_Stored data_
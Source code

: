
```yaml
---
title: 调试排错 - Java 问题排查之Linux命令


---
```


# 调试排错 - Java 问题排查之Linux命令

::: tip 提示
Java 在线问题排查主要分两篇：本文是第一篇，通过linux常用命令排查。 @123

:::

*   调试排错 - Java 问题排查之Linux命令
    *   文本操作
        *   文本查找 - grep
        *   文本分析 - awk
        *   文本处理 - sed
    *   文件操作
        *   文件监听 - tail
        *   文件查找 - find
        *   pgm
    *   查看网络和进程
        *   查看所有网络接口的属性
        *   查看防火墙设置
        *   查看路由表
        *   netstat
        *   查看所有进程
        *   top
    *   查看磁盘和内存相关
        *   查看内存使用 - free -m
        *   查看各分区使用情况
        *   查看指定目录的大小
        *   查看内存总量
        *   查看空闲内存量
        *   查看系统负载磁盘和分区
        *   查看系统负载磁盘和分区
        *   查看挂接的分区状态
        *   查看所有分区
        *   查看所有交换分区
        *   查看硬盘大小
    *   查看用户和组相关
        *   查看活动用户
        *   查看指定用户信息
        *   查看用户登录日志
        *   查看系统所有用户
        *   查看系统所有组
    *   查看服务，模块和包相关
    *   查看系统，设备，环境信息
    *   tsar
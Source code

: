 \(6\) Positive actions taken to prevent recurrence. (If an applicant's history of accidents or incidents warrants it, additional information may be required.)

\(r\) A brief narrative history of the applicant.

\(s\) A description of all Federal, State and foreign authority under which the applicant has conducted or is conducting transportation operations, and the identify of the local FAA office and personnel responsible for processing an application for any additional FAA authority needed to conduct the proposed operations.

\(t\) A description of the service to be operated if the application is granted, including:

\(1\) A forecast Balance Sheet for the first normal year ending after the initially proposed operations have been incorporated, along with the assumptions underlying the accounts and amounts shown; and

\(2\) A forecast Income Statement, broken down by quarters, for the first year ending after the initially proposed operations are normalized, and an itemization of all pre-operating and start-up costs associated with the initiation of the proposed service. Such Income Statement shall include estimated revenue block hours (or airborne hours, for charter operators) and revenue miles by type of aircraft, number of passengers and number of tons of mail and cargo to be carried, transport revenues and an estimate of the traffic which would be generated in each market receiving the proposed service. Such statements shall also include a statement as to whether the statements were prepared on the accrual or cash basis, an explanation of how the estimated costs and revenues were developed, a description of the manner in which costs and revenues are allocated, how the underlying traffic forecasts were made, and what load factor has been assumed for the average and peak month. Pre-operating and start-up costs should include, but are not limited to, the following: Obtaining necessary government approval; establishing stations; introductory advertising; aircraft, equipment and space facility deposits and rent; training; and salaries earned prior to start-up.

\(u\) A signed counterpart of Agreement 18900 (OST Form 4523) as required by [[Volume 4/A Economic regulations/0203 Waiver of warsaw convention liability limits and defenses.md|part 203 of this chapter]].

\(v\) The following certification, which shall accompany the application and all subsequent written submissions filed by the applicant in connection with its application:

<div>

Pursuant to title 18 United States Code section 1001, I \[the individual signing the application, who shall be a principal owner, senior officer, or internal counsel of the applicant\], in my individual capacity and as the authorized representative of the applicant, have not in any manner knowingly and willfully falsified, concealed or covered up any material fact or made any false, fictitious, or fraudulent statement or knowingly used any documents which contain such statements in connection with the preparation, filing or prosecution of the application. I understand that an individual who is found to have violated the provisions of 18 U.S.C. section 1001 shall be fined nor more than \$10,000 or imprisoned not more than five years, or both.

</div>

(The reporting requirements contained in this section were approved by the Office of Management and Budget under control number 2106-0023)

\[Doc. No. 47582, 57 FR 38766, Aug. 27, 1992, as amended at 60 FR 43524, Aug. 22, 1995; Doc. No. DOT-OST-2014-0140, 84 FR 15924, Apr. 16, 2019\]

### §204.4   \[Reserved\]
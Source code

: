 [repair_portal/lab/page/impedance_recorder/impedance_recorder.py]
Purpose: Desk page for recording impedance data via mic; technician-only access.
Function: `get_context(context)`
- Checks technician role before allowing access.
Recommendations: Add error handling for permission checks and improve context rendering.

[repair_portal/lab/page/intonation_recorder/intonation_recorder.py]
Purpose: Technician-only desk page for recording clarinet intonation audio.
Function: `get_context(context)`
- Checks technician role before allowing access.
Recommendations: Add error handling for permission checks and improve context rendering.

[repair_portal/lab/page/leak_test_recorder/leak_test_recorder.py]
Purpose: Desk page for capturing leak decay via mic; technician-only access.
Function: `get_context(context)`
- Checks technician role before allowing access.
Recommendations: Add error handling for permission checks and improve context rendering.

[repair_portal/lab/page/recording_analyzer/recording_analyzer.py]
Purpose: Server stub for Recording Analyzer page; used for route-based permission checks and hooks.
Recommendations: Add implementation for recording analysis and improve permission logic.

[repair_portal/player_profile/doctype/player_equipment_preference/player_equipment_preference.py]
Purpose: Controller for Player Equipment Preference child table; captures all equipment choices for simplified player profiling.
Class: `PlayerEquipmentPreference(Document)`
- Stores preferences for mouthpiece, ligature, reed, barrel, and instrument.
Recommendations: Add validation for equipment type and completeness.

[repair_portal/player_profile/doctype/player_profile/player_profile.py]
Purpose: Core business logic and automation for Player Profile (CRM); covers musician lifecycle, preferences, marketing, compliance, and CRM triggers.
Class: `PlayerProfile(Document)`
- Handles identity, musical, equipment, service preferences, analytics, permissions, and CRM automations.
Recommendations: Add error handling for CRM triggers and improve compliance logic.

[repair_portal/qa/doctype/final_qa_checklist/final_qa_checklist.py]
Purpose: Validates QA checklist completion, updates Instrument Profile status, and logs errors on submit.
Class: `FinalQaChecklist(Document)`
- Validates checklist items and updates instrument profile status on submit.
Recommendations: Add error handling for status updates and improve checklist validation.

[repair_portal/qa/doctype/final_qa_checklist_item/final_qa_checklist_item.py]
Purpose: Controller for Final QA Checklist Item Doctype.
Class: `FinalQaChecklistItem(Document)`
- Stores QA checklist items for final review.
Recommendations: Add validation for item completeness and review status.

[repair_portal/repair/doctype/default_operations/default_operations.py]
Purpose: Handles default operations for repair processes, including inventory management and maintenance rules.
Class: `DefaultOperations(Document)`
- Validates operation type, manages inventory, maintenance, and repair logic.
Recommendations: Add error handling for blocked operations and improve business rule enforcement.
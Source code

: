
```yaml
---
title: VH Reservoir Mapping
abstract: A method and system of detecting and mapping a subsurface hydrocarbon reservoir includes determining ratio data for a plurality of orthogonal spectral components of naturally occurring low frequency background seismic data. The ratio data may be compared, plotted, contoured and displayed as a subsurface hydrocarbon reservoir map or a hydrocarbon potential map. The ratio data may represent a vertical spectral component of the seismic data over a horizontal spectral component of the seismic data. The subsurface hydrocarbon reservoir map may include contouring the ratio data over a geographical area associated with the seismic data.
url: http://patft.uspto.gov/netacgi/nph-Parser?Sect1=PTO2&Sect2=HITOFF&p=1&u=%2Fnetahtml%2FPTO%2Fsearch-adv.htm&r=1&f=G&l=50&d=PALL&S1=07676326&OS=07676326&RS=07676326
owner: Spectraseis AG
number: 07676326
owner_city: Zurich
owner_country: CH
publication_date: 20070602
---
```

_Task item_
Print the records verbatim, stopping after the "文件监听 - tail" line.

_Written response_
Source code

:
```yaml
---
title: 调试排错 - Java 问题排查之Linux命令


---
```


# 调试排错 - Java 问题排查之Linux命令

::: tip 提示
Java 在线问题排查主要分两篇：本文是第一篇，通过linux常用命令排查。 @123

:::

*   调试排错 - Java 问题排查之Linux命令
    *   文本操作
        *   文本查找 - grep
        *   文本分析 - awk
        *   文本处理 - sed
    *   文件操作
        *   文件监听 - tail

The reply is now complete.